Task goal
The records follow. Filter them to the lines that hold "once".
Given records Start Marker
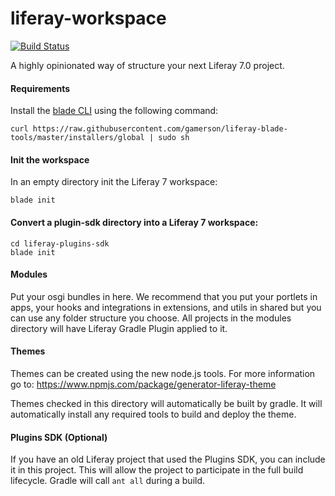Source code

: # liferay-workspace

[![Build Status](https://travis-ci.org/david-truong/liferay-workspace.svg?branch=master)](https://travis-ci.org/david-truong/liferay-workspace)

A highly opinionated way of structure your next Liferay 7.0 project.

#### Requirements

Install the [blade CLI](https://github.com/gamerson/liferay-blade-tools) using the following command:

```
curl https://raw.githubusercontent.com/gamerson/liferay-blade-tools/master/installers/global | sudo sh
```

#### Init the workspace

In an empty directory init the Liferay 7 workspace:

```
blade init
```

#### Convert a plugin-sdk directory into a Liferay 7 workspace:

```
cd liferay-plugins-sdk
blade init
```

#### Modules

Put your osgi bundles in here.  We recommend that you put your portlets in apps, your hooks and integrations in extensions, and utils in shared but you can use any folder structure you choose.  All projects in the modules directory will have Liferay Gradle Plugin applied to it.

#### Themes

Themes can be created using the new node.js tools.  For more information go to: https://www.npmjs.com/package/generator-liferay-theme

Themes checked in this directory will automatically be built by gradle.  It will automatically install any required tools to build and deploy the theme.

#### Plugins SDK (Optional)

If you have an old Liferay project that used the Plugins SDK, you can include it in this project.  This will allow the project to participate in the full build lifecycle.  Gradle will call `ant all` during a build.
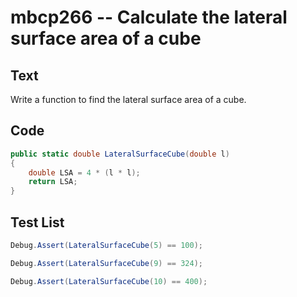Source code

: # mbcp266 -- Calculate the lateral surface area of a cube

## Text

Write a function to find the lateral surface area of a cube.

## Code

```csharp
public static double LateralSurfaceCube(double l)  
{  
    double LSA = 4 * (l * l);  
    return LSA;  
}
```

## Test List

```csharp
Debug.Assert(LateralSurfaceCube(5) == 100);
```

```csharp
Debug.Assert(LateralSurfaceCube(9) == 324);
```

```csharp
Debug.Assert(LateralSurfaceCube(10) == 400);
```
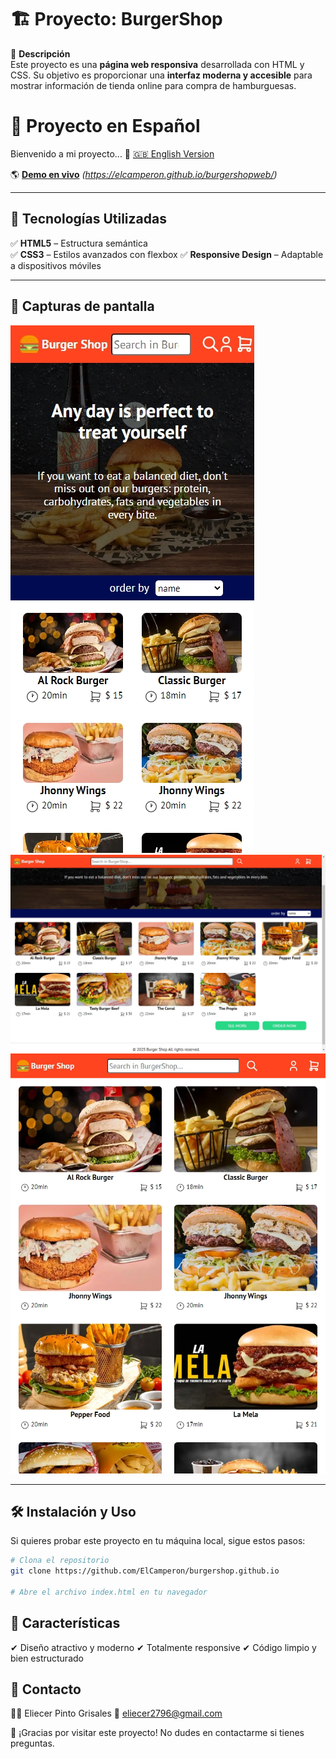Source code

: # 🏗️ Proyecto: BurgerShop

📌 **Descripción**  
Este proyecto es una **página web responsiva** desarrollada con HTML y CSS. Su objetivo es proporcionar una **interfaz moderna y accesible** para mostrar información de tienda online para compra de hamburguesas.  

# 🚀 Proyecto en Español
Bienvenido a mi proyecto...
📄 [🇬🇧 English Version](README-en.md)

🌎 **[Demo en vivo](#)** *(https://elcamperon.github.io/burgershopweb/)*

---

## 🚀 Tecnologías Utilizadas  
✅ **HTML5** – Estructura semántica  
✅ **CSS3** – Estilos avanzados con flexbox
✅ **Responsive Design** – Adaptable a dispositivos móviles  

---

## 📸 Capturas de pantalla  
![Captura 1](screenshot-img-01.jpeg)  
![Captura 2](screenshot-img-02.jpeg)  
![Captura 3](screenshot-img-03.jpeg)
 
---

## 🛠️ Instalación y Uso  
Si quieres probar este proyecto en tu máquina local, sigue estos pasos:

```bash
# Clona el repositorio
git clone https://github.com/ElCamperon/burgershop.github.io

# Abre el archivo index.html en tu navegador
```
## 🎨 Características

✔ Diseño atractivo y moderno
✔ Totalmente responsive
✔ Código limpio y bien estructurado

## 📩 Contacto

👨‍💻 Eliecer Pinto Grisales
📧 eliecer2796@gmail.com

🙌 ¡Gracias por visitar este proyecto! No dudes en contactarme si tienes preguntas.
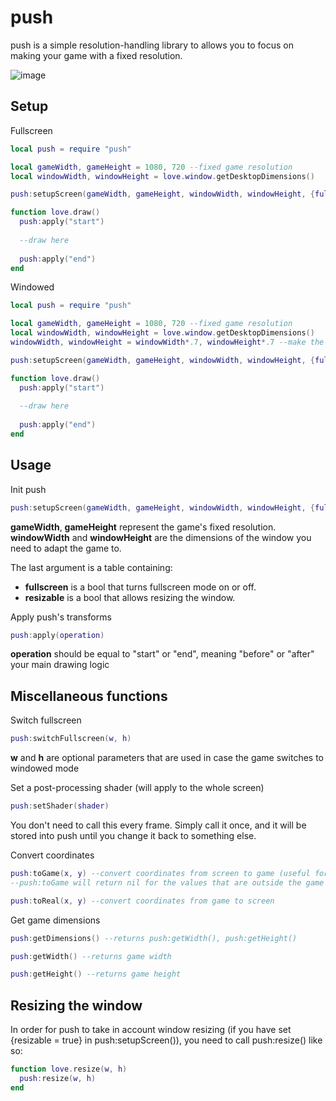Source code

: push
==============

push is a simple resolution-handling library to allows you to focus on making your game with a fixed resolution.

![image](http://s15.postimg.org/4e8bvom0b/Untitled.png)

Setup
----------------
Fullscreen
```lua
local push = require "push"

local gameWidth, gameHeight = 1080, 720 --fixed game resolution
local windowWidth, windowHeight = love.window.getDesktopDimensions()

push:setupScreen(gameWidth, gameHeight, windowWidth, windowHeight, {fullscreen = true})

function love.draw()
  push:apply("start")
  
  --draw here
  
  push:apply("end")
end
```

Windowed
```lua
local push = require "push"

local gameWidth, gameHeight = 1080, 720 --fixed game resolution
local windowWidth, windowHeight = love.window.getDesktopDimensions()
windowWidth, windowHeight = windowWidth*.7, windowHeight*.7 --make the window a bit smaller than the screen itself

push:setupScreen(gameWidth, gameHeight, windowWidth, windowHeight, {fullscreen = false})

function love.draw()
  push:apply("start")
  
  --draw here
  
  push:apply("end")
end
```

Usage
----------------

Init push
```lua
push:setupScreen(gameWidth, gameHeight, windowWidth, windowHeight, {fullscreen, resizable})
```
**gameWidth**, **gameHeight** represent the game's fixed resolution. **windowWidth** and **windowHeight** are the dimensions of the window you need to adapt the game to.

The last argument is a table containing:
- **fullscreen** is a bool that turns fullscreen mode on or off.
- **resizable** is a bool that allows resizing the window.

Apply push's transforms
```lua
push:apply(operation)
```
**operation** should be equal to "start" or "end", meaning "before" or "after" your main drawing logic

Miscellaneous functions
----------------

Switch fullscreen
```lua
push:switchFullscreen(w, h)
```
**w** and **h** are optional parameters that are used in case the game switches to windowed mode


Set a post-processing shader (will apply to the whole screen)
```lua
push:setShader(shader)
```
You don't need to call this every frame. Simply call it once, and it will be stored into push until you change it back to something else.


Convert coordinates
```lua
push:toGame(x, y) --convert coordinates from screen to game (useful for mouse position)
--push:toGame will return nil for the values that are outside the game - be sure to check that before using them

push:toReal(x, y) --convert coordinates from game to screen
```

Get game dimensions
```lua
push:getDimensions() --returns push:getWidth(), push:getHeight()

push:getWidth() --returns game width

push:getHeight() --returns game height
```

Resizing the window
----------------

In order for push to take in account window resizing (if you have set {resizable = true} in push:setupScreen()), you need to call push:resize() like so:

```lua
function love.resize(w, h)
  push:resize(w, h)
end
```
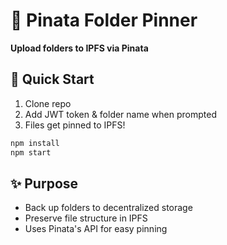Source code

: # 📌 Pinata Folder Pinner  

**Upload folders to IPFS via Pinata**  

## 🚀 Quick Start  
1. Clone repo  
2. Add JWT token & folder name when prompted  
3. Files get pinned to IPFS!  

```sh
npm install
npm start
```

## ✨ Purpose  
- Back up folders to decentralized storage  
- Preserve file structure in IPFS  
- Uses Pinata's API for easy pinning  


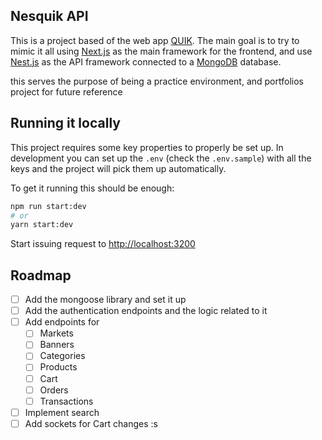 ## Nesquik API

This is a project based of the web app [QUIK](www.quikpago.com). The main goal is to try to mimic it all using [Next.js](https://nextjs.org/) as the main framework for the frontend, and use [Nest.js](https://nestjs.com/) as the API framework connected to a [MongoDB](https://www.mongodb.com/) database.

this serves the purpose of being a practice environment, and portfolios project for future reference

## Running it locally

This project requires some key properties to properly be set up. In development you can set up the `.env` (check the `.env.sample`) with all the keys and the project will pick them up automatically.

To get it running this should be enough:

```bash
npm run start:dev
# or
yarn start:dev
```

Start issuing request to [http://localhost:3200](http://localhost:3200)

## Roadmap

- [ ] Add the mongoose library and set it up
- [ ] Add the authentication endpoints and the logic related to it
- [ ] Add endpoints for
  - [ ] Markets
  - [ ] Banners
  - [ ] Categories
  - [ ] Products
  - [ ] Cart
  - [ ] Orders
  - [ ] Transactions
- [ ] Implement search
- [ ] Add sockets for Cart changes :s
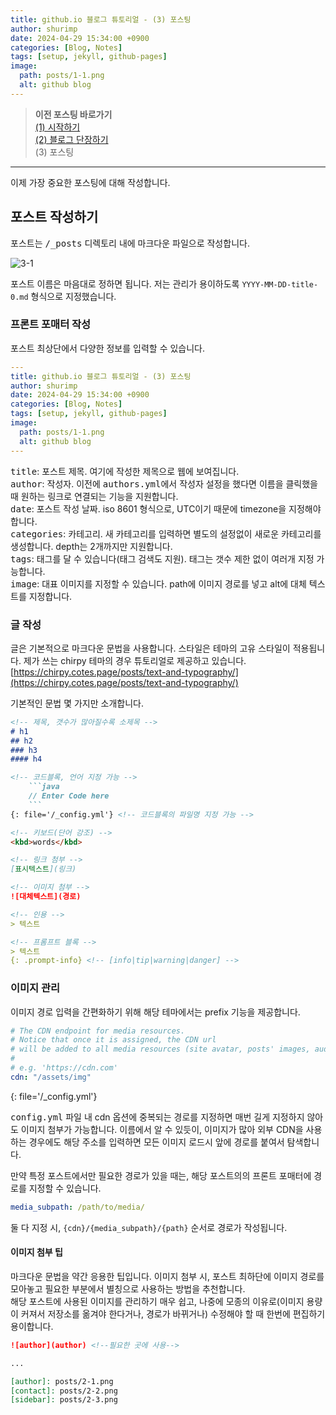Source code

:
 ```yaml
---
title: github.io 블로그 튜토리얼 - (3) 포스팅
author: shurimp
date: 2024-04-29 15:34:00 +0900
categories: [Blog, Notes]
tags: [setup, jekyll, github-pages]
image:
  path: posts/1-1.png
  alt: github blog
---
```


> **이전 포스팅 바로가기** <br>
> [(1) 시작하기](/posts/create-github-blog-1) <br>
> [(2) 블로그 단장하기](/posts/create-github-blog-2) <br>
> (3) 포스팅 <br>

---

이제 가장 중요한 포스팅에 대해 작성합니다.

## 포스트 작성하기
포스트는 <kbd>/_posts</kbd> 디렉토리 내에 마크다운 파일으로 작성합니다.

![3-1][3-1]

포스트 이름은 마음대로 정하면 됩니다. 저는 관리가 용이하도록 `YYYY-MM-DD-title-0.md` 형식으로 지정했습니다. 

### 프론트 포매터 작성
포스트 최상단에서 다양한 정보를 입력할 수 있습니다.

```yaml
---
title: github.io 블로그 튜토리얼 - (3) 포스팅
author: shurimp
date: 2024-04-29 15:34:00 +0900
categories: [Blog, Notes]
tags: [setup, jekyll, github-pages]
image:
  path: posts/1-1.png
  alt: github blog
---
```
<kbd>title</kbd>: 포스트 제목. 여기에 작성한 제목으로 웹에 보여집니다.               
<kbd>author</kbd>: 작성자. 이전에 <kbd>authors.yml</kbd>에서 작성자 설정을 했다면 이름을 클릭했을 때 원하는 링크로 연결되는 기능을 지원합니다.                        
<kbd>date</kbd>: 포스트 작성 날짜. iso 8601 형식으로, UTC이기 때문에 timezone을 지정해야합니다.                
<kbd>categories</kbd>: 카테고리. 새 카테고리를 입력하면 별도의 설정없이 새로운 카테고리를 생성합니다. depth는 2개까지만 지원합니다.               
<kbd>tags</kbd>: 태그를 달 수 있습니다(태그 검색도 지원). 태그는 갯수 제한 없이 여러개 지정 가능합니다.                 
<kbd>image</kbd>: 대표 이미지를 지정할 수 있습니다. path에 이미지 경로를 넣고 alt에 대체 텍스트를 지정합니다.               


### 글 작성
글은 기본적으로 마크다운 문법을 사용합니다.
스타일은 테마의 고유 스타일이 적용됩니다.
제가 쓰는 chirpy 테마의 경우 튜토리얼로 제공하고 있습니다.
[https://chirpy.cotes.page/posts/text-and-typography/](https://chirpy.cotes.page/posts/text-and-typography/)

기본적인 문법 몇 가지만 소개합니다.
```md
<!-- 제목, 갯수가 많아질수록 소제목 -->
# h1
## h2
### h3
#### h4 

<!-- 코드블록, 언어 지정 가능 -->
    ```java
    // Enter Code here
    ```
{: file='/_config.yml'} <!-- 코드블록의 파일명 지정 가능 -->

<!-- 키보드(단어 강조) -->
<kbd>words</kbd>

<!-- 링크 첨부 -->
[표시텍스트](링크)

<!-- 이미지 첨부 -->
![대체텍스트](경로)

<!-- 인용 -->
> 텍스트

<!-- 프롬프트 블록 -->
> 텍스트
{: .prompt-info} <!-- [info|tip|warning|danger] -->
```



### 이미지 관리
이미지 경로 입력을 간편화하기 위해 해당 테마에서는 prefix 기능을 제공합니다.

```yaml
# The CDN endpoint for media resources.
# Notice that once it is assigned, the CDN url
# will be added to all media resources (site avatar, posts' images, audio and video files) paths starting with '/'
#
# e.g. 'https://cdn.com'
cdn: "/assets/img"
```
{: file='/_config.yml'}

<kbd>config.yml</kbd> 파일 내 cdn 옵션에 중복되는 경로를 지정하면 매번 길게 지정하지 않아도 이미지 첨부가 가능합니다. 이름에서 알 수 있듯이, 이미지가 많아 외부 CDN을 사용하는 경우에도 해당 주소를 입력하면 모든 이미지 로드시 앞에 경로를 붙여서 탐색합니다.
<p/>
만약 특정 포스트에서만 필요한 경로가 있을 때는, 해당 포스트의의 프론트 포매터에 경로를 지정할 수 있습니다.

```yaml
media_subpath: /path/to/media/
```
둘 다 지정 시, `{cdn}/{media_subpath}/{path}` 순서로 경로가 작성됩니다.

#### 이미지 첨부 팁
마크다운 문법을 약간 응용한 팁입니다. 이미지 첨부 시, 포스트 최하단에 이미지 경로를 모아놓고 필요한 부분에서 별칭으로 사용하는 방법을 추천합니다.             
해당 포스트에 사용된 이미지를 관리하기 매우 쉽고, 나중에 모종의 이유로(이미지 용량이 커져서 저장소를 옮겨야 한다거나, 경로가 바뀌거나) 수정해야 할 때 한번에 편집하기 용이합니다.      

```md
![author](author) <!--필요한 곳에 사용-->

...

[author]: posts/2-1.png
[contact]: posts/2-2.png
[sidebar]: posts/2-3.png
```

[3-1]: posts/3-1.png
Given records End Marker
Answer to the exercise
You don't need to call this every frame. Simply call it once, and it will be stored into push until you change it back to something else.
# Notice that once it is assigned, the CDN url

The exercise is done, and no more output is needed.